* **TASK OBJECTIVE**
Transcribe the stretch of entries below from the line with "while (c != Object.class)" through the line with "Any subcheckers will also assume that the", exactly and with both ends included; leave out all other lines.

* * * *

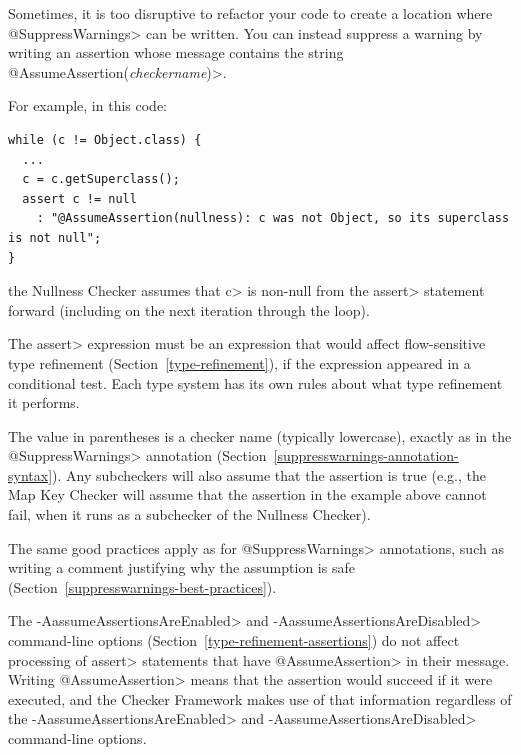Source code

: 
\begin{sloppypar}
Sometimes, it is too disruptive to refactor your code to create a location
where \<@SuppressWarnings> can be written.  You can instead suppress a
warning by writing an assertion whose message contains the string
\<@AssumeAssertion(\emph{checkername})>.
\end{sloppypar}

For example, in this code:

\begin{Verbatim}
while (c != Object.class) {
  ...
  c = c.getSuperclass();
  assert c != null
    : "@AssumeAssertion(nullness): c was not Object, so its superclass is not null";
}
\end{Verbatim}

\noindent
the Nullness Checker assumes that \<c> is non-null from the \<assert>
statement forward (including on the next iteration through the loop).

The \<assert> expression must be an expression that would affect flow-sensitive
type refinement (Section~\ref{type-refinement}), if the
expression appeared in a conditional test.  Each type system has its own
rules about what type refinement it performs.

The value in parentheses is a checker name (typically lowercase),
exactly as in the \<@SuppressWarnings> annotation
(Section~\ref{suppresswarnings-annotation-syntax}).
Any subcheckers will also assume that the
assertion is true (e.g., the Map Key Checker will assume that
the assertion in the example above cannot fail, when it runs
as a subchecker of the Nullness Checker).

The same good practices apply
as for \<@SuppressWarnings> annotations, such as writing a comment
justifying why the assumption is safe
(Section~\ref{suppresswarnings-best-practices}).

The \<-AassumeAssertionsAreEnabled> and \<-AassumeAssertionsAreDisabled>
command-line options (Section~\ref{type-refinement-assertions}) do not
affect processing of \<assert> statements that have \<@AssumeAssertion> in
their message.  Writing \<@AssumeAssertion> means that the assertion would
succeed if it were executed, and the Checker Framework makes use of that
information regardless of the \<-AassumeAssertionsAreEnabled> and
\<-AassumeAssertionsAreDisabled> command-line options.




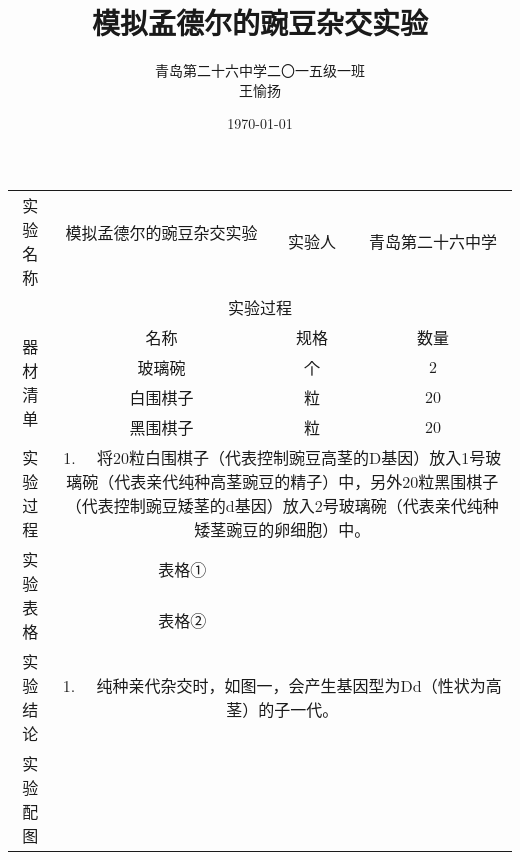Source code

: \documentclass[11pt,a4paper,titlepage,twocolumn]{ctexart}
\title{\textbf{{\huge 模拟孟德尔的豌豆杂交实验}}}
\author{青岛第二十六中学\quad 二〇一五级一班\\王愉扬}
\date{\today}
\begin{document}
	\maketitle
	
	\begin{tabular}{|c|c|c|c|c|c|}
		\hline
		\multirow{3}[2]{*}{实验名称} & \multirow{2}[1]{*}{模拟孟德尔的豌豆杂交实验} & \multicolumn{2}{c|}{\multirow{3}[2]{*}{实验人}} & \multicolumn{2}{c|}{\multirow{3}[2]{*}{青岛第二十六中学}} \bigstrut[t]\\
		&   & \multicolumn{2}{c|}{} & \multicolumn{2}{c|}{} \\
		&   & \multicolumn{2}{c|}{} & \multicolumn{2}{c|}{} \bigstrut[b]\\
		\hline
		\multicolumn{6}{|c|}{实验过程} \bigstrut\\
		\hline
		\multirow{4}[8]{*}{器材清单} & 名称 & \multicolumn{3}{c|}{规格} & 数量 \bigstrut\\
		\cline{2-6}  & 玻璃碗 & \multicolumn{3}{c|}{个} & 2 \bigstrut\\
		\cline{2-6}  & 白围棋子 & \multicolumn{3}{c|}{粒} & 20 \bigstrut\\
		\cline{2-6}  & 黑围棋子 & \multicolumn{3}{c|}{粒} & 20 \bigstrut\\
		\hline
		\multirow{6}[2]{*}{实验过程} & \multicolumn{5}{c|}{\multirow{6}[2]{30em}{1.   将20粒白围棋子（代表控制豌豆高茎的D基因）放入1号玻璃碗（代表亲代纯种高茎豌豆的精子）中，另外20粒黑围棋子（代表控制豌豆矮茎的d基因）放入2号玻璃碗（代表亲代纯种矮茎豌豆的卵细胞）中。}} \bigstrut[t]\\
		& \multicolumn{5}{c|}{} \\
		& \multicolumn{5}{c|}{} \\
		& \multicolumn{5}{c|}{} \\
		& \multicolumn{5}{c|}{} \\
		& \multicolumn{5}{c|}{} \bigstrut[b]\\
		\hline
		\multirow{2}[4]{*}{实验表格} & \multicolumn{2}{c|}{表格①} & \multicolumn{3}{r|}{} \bigstrut\\
		\cline{2-6}  & \multicolumn{2}{c|}{表格②} & \multicolumn{3}{r|}{} \bigstrut\\
		\hline
		\multirow{4}[2]{*}{实验结论} & \multicolumn{5}{c|}{\multirow{4}[2]{30em}{1.   纯种亲代杂交时，如图一，会产生基因型为Dd（性状为高茎）的子一代。}} \bigstrut[t]\\
		& \multicolumn{5}{c|}{} \\
		& \multicolumn{5}{c|}{} \\
		& \multicolumn{5}{c|}{} \bigstrut[b]\\
		\hline
		实验配图 & \multicolumn{5}{c|}{} \bigstrut\\
		\hline
	\end{tabular}%
	
	
\end{document}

* * * *

* **RESPONSE BELOW**
while (c != Object.class) {
  ...
  c = c.getSuperclass();
  assert c != null
    : "@AssumeAssertion(nullness): c was not Object, so its superclass is not null";
}
\end{Verbatim}

\noindent
the Nullness Checker assumes that \<c> is non-null from the \<assert>
statement forward (including on the next iteration through the loop).

The \<assert> expression must be an expression that would affect flow-sensitive
type refinement (Section~\ref{type-refinement}), if the
expression appeared in a conditional test.  Each type system has its own
rules about what type refinement it performs.

The value in parentheses is a checker name (typically lowercase),
exactly as in the \<@SuppressWarnings> annotation
(Section~\ref{suppresswarnings-annotation-syntax}).
Any subcheckers will also assume that the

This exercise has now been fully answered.